On a recent trip to SoFla, I had the chance to catch Sugar at one of those cheap arty theaters -- the ones which, in a perfect world, would be prolific and flush with people*. This one, well, wasn't. Which is too bad, because it was well worth the $5 to see this muted film about a Dominican baseball player (Algenis Perez Soto) trying to hack it as a minor-league prospect.
*Strangely, despite a decent amount of theaters that actually show real films sometimes, the whole Palm Beach/Broward/Dade area only had one theater showing Sugar. Strange.
(Hollywood.com with the pic)
Two things about Sugar -- 1) In a (very) small sample, it really is the best film I've seen in 2009 ... but here's hoping it gets passed. A lot. Because 2) It's little more than a nice movie, a well-made, realistic depiction of a story that, honestly, isn't earth-shatteringly compelling.
It follows the emotional journey, not so much the baseball one (although the two certainly are interlocked), of Miguel "Azucar" (Sugar) Santos, born into Dominican squalor but also born with an electric* right arm. He spends time at a local baseball academy, heads to Phoenix for spring training, then earns a spot in his club's (the fictional Kansas City Knights) system, on a Single-A team in ... rural Iowa. Obviously, a culture clash ensues -- Azucar barely speaks English -- although the clash is not of the cliched variety. Same thing when an injury temporarily sidelines our hero -- it's not as if his career is over, as would be the case in a formula-driven piece.
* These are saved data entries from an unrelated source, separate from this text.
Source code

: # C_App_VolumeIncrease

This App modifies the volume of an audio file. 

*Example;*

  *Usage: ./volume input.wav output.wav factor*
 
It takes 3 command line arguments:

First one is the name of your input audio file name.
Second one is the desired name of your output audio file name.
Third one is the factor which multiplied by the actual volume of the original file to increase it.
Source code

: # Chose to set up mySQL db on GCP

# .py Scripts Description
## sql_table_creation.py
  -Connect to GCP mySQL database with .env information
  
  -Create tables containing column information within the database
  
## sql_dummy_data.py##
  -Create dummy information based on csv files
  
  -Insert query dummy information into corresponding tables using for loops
*Not literally. Now THAT would be -- wait, I'm gonna stop here before we really do get another one of those stupid comic book/superhero movies: The Electric Arm -- "Shockingly good!"
Really, this film sidesteps most cliches (although it does feature a cameo from everyone's favorite baseball bit player, the Performance Enhancing Drug). It's made very quietly, not bludgeoning us with backstory or unnecessary expository dialogue. Kudos to filmmakers Anna Boden and Ryan Fleck for being hugely realistic here.
And yet ...
That realism almost gets Sugar in trouble. Because as the story unfolds (I could explain, but that would be spoiler-tastic), some of the events become decreasingly interesting. Non-fantasies/fairy tales/comedies should be realistic, but some things can be omitted. Sugar just doesn't seem to leave out much as it goes for the true-to-life thing. Which makes it drag a bit, dampening the end result.
Would I rather have this than some piece of formula fluff? Especially from a movie about sports? Absolutely. Still, for a film to reach true greatness, there must be more. Sugar the movie is a little -- not totally, but somewhat -- like sugar the substance: Empty.